(Activity): When the string "quero" appears in a line of the records, show the whole line.

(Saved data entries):
***
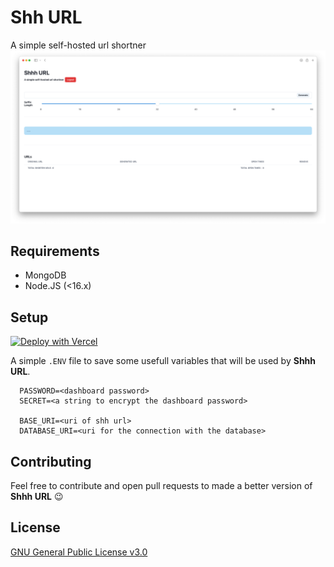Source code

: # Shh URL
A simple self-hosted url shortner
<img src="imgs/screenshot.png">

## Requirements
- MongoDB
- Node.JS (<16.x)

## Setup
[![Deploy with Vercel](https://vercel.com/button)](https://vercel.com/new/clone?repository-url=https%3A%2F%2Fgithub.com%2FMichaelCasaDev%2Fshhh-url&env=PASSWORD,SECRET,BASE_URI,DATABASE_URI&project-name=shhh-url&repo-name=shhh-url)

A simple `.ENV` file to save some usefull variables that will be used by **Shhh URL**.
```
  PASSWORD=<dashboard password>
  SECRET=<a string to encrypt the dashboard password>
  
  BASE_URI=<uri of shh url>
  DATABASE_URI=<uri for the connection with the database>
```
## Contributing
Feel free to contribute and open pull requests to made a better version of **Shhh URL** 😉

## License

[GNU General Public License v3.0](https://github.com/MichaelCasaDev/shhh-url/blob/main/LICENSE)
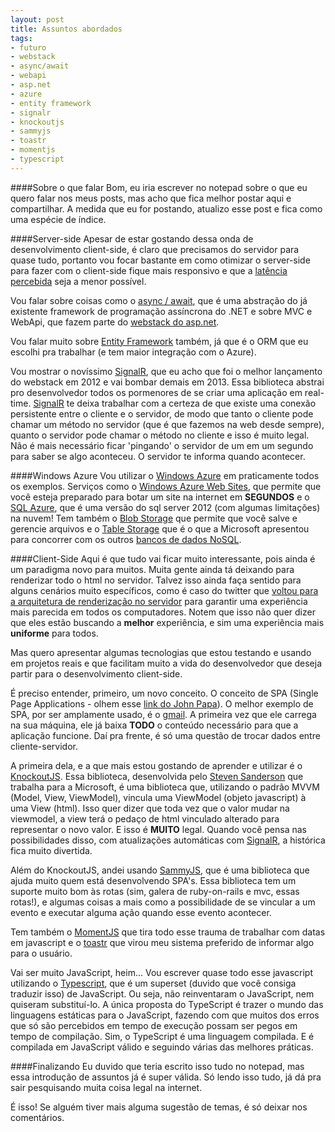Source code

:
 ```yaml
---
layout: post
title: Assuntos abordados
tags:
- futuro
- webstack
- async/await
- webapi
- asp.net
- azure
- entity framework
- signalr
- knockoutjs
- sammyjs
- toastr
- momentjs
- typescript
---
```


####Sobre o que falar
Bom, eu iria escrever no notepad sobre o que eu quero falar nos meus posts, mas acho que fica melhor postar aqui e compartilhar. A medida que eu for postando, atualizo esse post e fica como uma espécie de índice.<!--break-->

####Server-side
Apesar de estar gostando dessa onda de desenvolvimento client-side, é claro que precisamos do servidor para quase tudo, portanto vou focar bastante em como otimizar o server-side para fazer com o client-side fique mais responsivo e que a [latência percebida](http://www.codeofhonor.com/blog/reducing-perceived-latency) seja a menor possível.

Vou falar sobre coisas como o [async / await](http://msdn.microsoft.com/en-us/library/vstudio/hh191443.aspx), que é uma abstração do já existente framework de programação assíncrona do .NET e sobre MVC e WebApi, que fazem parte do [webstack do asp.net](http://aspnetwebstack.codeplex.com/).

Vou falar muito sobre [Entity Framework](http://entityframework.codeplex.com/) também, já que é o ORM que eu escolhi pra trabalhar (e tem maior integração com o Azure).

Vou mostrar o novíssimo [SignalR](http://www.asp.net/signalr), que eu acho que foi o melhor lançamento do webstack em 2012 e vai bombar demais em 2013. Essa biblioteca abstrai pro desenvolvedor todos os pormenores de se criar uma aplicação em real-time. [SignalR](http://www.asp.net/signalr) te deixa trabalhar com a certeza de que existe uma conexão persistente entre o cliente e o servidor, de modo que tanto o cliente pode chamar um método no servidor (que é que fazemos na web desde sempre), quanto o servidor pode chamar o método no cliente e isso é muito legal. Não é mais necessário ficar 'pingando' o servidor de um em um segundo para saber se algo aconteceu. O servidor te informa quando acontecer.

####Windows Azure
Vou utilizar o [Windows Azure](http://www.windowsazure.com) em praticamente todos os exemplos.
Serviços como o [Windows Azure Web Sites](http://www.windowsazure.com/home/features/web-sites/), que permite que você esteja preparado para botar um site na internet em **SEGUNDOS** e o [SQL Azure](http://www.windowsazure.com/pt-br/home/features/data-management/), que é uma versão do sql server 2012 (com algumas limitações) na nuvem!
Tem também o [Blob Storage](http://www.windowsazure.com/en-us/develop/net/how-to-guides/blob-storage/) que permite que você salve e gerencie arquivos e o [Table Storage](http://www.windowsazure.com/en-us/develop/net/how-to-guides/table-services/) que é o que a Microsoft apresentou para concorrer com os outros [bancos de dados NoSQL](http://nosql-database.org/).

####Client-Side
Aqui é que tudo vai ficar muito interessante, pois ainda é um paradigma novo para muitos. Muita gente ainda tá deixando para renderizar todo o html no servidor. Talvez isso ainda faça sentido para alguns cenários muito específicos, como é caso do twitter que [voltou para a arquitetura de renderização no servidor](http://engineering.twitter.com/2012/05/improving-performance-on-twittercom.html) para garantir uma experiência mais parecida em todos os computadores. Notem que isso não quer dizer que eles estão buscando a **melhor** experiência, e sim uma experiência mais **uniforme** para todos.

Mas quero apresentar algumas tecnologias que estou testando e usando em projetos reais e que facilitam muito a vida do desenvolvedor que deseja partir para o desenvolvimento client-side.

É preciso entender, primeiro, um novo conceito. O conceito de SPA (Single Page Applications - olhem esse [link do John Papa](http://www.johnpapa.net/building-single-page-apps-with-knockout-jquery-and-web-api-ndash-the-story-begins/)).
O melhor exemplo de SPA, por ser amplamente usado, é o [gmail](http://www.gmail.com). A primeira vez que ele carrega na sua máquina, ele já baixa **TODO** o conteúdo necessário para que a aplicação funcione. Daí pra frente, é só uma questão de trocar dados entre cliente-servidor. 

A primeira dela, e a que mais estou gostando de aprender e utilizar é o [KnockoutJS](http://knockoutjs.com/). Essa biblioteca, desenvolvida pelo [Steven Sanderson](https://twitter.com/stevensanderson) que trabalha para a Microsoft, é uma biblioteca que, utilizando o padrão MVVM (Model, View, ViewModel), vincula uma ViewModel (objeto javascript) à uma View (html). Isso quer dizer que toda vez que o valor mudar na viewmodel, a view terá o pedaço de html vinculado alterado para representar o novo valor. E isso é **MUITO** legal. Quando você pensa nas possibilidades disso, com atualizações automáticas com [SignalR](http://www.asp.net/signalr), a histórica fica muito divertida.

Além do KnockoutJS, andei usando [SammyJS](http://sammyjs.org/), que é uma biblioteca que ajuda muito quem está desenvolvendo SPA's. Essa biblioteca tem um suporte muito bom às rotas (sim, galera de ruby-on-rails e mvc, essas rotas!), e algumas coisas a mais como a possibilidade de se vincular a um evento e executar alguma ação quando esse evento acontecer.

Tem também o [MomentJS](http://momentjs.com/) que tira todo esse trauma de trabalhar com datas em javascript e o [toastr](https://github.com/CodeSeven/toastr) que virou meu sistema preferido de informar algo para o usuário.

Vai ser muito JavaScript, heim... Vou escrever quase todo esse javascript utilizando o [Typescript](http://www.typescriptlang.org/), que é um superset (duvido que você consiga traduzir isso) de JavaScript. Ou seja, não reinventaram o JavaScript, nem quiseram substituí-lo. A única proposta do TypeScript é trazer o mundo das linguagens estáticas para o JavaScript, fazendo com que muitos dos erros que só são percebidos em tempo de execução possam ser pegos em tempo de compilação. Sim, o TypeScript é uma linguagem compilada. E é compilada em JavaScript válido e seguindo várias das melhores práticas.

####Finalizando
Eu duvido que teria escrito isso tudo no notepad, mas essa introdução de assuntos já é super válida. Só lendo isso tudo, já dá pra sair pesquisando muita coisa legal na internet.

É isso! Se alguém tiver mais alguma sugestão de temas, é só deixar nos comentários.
***
(Answer box):
Bom, eu iria escrever no notepad sobre o que eu quero falar nos meus posts, mas acho que fica melhor postar aqui e compartilhar. A medida que eu for postando, atualizo esse post e fica como uma espécie de índice.<!--break-->
Mas quero apresentar algumas tecnologias que estou testando e usando em projetos reais e que facilitam muito a vida do desenvolvedor que deseja partir para o desenvolvimento client-side.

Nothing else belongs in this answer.